Illinois Central Railroad v. Gilchrist, 9 Ill. App. 135 (1881)

Oct. 19, 1881 · Illinois Appellate Court
9 Ill. App. 135

Illinois Central Railroad Company v. John R. Gilchrist.

Bill of exceptions — Stipulation cannot be substituted fob. — The statute imperatively requires the signature and seal of the judge to the bill of exceptions, before it shall become a part of the record, and the stipulation of parties that a certain document shall stand for a bill of exceptions, cannot obviate this positive requirement.

Appeal from the Circuit Court of Ford county; the Hon. O. T. Beeves, Judge, presiding.

Opinion filed October 19, 1881.

*136Mr. B. F. Ayer, Mr. R. E. Williams, and Mr. Chas. H. Wood, for appellant.
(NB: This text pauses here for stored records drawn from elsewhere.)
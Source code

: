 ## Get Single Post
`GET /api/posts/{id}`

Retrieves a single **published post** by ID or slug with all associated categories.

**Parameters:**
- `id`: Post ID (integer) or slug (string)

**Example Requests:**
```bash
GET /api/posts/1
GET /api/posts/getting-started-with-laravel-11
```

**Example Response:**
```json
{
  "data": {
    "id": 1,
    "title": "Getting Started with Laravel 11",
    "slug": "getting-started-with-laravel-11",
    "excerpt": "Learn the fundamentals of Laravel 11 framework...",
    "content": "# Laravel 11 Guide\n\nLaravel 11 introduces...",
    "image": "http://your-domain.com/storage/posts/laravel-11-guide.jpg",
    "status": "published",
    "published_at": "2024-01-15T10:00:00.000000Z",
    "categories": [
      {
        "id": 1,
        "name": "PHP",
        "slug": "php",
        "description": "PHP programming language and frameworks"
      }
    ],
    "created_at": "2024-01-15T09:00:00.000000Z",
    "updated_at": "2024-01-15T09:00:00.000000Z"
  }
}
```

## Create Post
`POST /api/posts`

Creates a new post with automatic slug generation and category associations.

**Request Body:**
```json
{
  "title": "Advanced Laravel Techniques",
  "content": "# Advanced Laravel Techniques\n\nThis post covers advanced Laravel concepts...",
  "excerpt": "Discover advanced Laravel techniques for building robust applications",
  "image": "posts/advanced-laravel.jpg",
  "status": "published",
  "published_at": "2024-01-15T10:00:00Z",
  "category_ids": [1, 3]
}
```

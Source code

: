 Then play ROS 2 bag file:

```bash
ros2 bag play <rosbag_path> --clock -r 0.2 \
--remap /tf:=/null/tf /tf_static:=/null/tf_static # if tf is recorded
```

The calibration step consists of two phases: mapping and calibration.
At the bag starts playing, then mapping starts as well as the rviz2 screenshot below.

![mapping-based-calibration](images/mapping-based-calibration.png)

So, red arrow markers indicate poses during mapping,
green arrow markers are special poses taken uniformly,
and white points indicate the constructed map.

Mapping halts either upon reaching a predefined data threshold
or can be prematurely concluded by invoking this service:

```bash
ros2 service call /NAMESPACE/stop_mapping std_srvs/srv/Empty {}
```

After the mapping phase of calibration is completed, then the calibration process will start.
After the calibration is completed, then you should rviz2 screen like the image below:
Mr. A. Sample, for appellee.

Per Curiam.

In this case there is no bill of exceptions signed or sealed by the judge who tried the cause in the court below. Counsel for the respective parties have, however, stipulated that a certain document copied into the record “ shall stand and be the bill of exceptions in the cause the same as though signed and sealed by t'he judge who tried the cause.” It might be enough to say that the statute imperatively requires the signature and seal of the judge to the.bill of exceptions before it shall become a part of the record, and until this is done this court is not obliged to notice it. We have so held at this term in The People etc. v. Coultas, to which decision we adhere. It is but justice to the trial court whose proceedings we are called upon to review, that the cause shall be tried here upon the record made by the judge himself. It is also due to this court that only such questions shall be reviewed here as were passed upon by the court below.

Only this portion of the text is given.